1. Proses permohonan perlindungan korban, LPSK ambil langkah

Menindaklanjuti pengajuan permohonan perlindungan untuk para korban. LPSK mengambil sejumlah langkah, diantaranya pendalaman informasi terkait sifat penting keterangan, berkoordinasi dengan UPTD PPA Provinsi NTT, dan kerja sama dengan Himpunan Psikologi (HIMPSI) NTT untuk menganalisis tingkat ancaman dan kondisi psikologis korban.
LPSK sediakan layanan pemenuhan hak prosedural bagi korban dengan memberikan pendampingan saat memberikan keterangan dalam setiap tahapan proses peradilan pidana. Pelaksanaan layanan ini dilakukan melalui kerja sama dengan Sahabat Saksi dan Korban NTT, LBH APIK-NTT, Pendamping Rehsos Kemensos Prov. NTT, serta UPTD PPA Provinsi NTT.
2. Perlindungan anak dan penindakan TPPO harus jadi prioritas

Wakil Ketua LPSK, Sri Nurherwati, mengatakan, selain memberikan perlindungan kepada korban, fokus yang utama dalam penanganan kasus ini adalah kaitannya dengan Tindak Pidana Perdagangan Orang (TPPO) dengan tujuan eksploitasi seksual yang terjadi di NTT.
“Status korban adalah anak perempuan yang dieksploitasi secara seksual menggunakan aplikasi media sosial. Untuk itu, pelaku dapat dijerat dengan UU TPKS, Perlindungan Anak, TPPO dan ITE,” ujar Nurherwati, dikutip dari rilis pers pada Selasa (22/4/2025).
Ia menambahkan, posisi anak yang rentan perlu diperhatikan. Untuk memberikan perlindungan serta pemenuhan haknya, tumbuh dan berkembang secara optimal perlu diperhatikan, baik fisik, mental spiritual, maupun situasi sosialnya.
“Akses anak-anak terhadap aplikasi digital perlu menjadi perhatian dan dilakukan penindakan terhadap pltaform penyedia.
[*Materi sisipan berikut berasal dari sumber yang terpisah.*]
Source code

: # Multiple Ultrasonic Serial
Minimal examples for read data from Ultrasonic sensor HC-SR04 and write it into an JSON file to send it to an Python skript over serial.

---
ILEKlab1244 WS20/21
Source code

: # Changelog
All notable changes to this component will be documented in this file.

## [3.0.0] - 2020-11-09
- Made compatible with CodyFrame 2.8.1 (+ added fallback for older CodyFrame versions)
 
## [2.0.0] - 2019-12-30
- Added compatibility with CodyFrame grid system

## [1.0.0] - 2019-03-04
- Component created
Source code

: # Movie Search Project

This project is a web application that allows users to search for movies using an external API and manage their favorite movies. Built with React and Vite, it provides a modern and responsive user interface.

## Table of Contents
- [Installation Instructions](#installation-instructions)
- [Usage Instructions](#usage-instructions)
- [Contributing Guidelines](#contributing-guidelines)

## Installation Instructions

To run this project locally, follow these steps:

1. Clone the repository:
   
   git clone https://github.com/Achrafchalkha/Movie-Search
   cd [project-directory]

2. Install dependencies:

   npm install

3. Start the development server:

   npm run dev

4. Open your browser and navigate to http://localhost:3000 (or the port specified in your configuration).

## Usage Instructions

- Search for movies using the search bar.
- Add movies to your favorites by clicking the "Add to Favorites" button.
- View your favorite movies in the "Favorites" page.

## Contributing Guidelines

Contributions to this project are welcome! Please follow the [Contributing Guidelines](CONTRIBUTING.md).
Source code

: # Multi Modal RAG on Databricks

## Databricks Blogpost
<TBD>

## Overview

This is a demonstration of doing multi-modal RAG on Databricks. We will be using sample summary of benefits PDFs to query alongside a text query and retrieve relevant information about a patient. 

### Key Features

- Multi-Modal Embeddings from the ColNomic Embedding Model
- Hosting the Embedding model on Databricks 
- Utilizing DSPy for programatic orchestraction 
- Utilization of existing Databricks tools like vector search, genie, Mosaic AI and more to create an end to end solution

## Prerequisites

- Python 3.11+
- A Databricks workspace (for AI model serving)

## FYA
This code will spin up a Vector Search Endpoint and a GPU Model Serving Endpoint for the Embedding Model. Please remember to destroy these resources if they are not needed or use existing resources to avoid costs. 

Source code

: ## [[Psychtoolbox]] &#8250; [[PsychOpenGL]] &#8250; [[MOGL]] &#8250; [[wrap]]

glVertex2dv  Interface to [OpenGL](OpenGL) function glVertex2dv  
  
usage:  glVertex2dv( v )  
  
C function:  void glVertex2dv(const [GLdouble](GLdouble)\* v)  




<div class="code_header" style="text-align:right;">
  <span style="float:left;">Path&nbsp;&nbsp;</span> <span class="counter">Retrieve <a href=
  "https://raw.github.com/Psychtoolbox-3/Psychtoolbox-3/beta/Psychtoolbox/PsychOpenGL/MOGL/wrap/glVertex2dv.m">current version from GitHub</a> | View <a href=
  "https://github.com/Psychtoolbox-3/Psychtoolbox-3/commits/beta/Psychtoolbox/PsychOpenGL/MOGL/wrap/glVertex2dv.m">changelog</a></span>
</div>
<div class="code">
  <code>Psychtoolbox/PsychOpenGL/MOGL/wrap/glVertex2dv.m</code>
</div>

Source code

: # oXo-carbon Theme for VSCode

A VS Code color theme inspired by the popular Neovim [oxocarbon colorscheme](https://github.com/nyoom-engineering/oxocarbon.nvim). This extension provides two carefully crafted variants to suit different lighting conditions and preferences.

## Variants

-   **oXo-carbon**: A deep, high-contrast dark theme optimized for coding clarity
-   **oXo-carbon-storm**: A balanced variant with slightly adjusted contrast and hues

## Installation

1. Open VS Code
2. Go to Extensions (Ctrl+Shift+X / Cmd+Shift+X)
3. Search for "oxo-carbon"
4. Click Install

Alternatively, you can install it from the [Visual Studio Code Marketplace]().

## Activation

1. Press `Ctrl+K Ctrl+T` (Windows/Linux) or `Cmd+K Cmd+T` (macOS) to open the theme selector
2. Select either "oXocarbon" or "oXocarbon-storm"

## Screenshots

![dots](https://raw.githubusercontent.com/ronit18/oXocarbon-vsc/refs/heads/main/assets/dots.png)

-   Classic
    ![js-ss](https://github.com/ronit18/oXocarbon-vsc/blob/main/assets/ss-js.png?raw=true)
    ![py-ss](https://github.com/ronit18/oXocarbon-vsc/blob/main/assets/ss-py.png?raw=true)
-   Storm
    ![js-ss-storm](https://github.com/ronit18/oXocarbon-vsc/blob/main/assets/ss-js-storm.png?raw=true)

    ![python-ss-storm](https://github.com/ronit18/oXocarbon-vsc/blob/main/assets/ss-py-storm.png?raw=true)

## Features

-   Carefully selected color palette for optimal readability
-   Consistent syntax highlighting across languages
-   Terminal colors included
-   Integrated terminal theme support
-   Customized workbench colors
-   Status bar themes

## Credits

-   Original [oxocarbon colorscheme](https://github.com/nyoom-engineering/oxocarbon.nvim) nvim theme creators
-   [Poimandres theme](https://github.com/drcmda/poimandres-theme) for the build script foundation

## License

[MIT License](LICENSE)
Karena TPPO dalam bentuk eksploitasi seksual menjadi ancaman serius buat tumbuh kembang anak,” tegas Nurherwati.
3. Harapan bagi pemerintah dan penegak hukum

Nurherwati pun berharap pemerintah pusat, daerah, dan aparat penegak hukum memberikan perhatian khusus dalam penanganan TPPO, khususnya eksploitasi seksual yang merebak di NTT dan pentingnya edukasi kesehatan reproduksi.
“Seluruh pihak dapat mengambil pelajaran dari kasus ini. Hak anak jangan diabaikan karena keterbatasan ekonomi, masalah rumah tangga, atau gaya hidup yang berkembang saat ini. Pemerintah pusat juga seharusnya menindak aplikasi digital yang digunakan untuk eksploitasi seksual,” harap Nurherwati.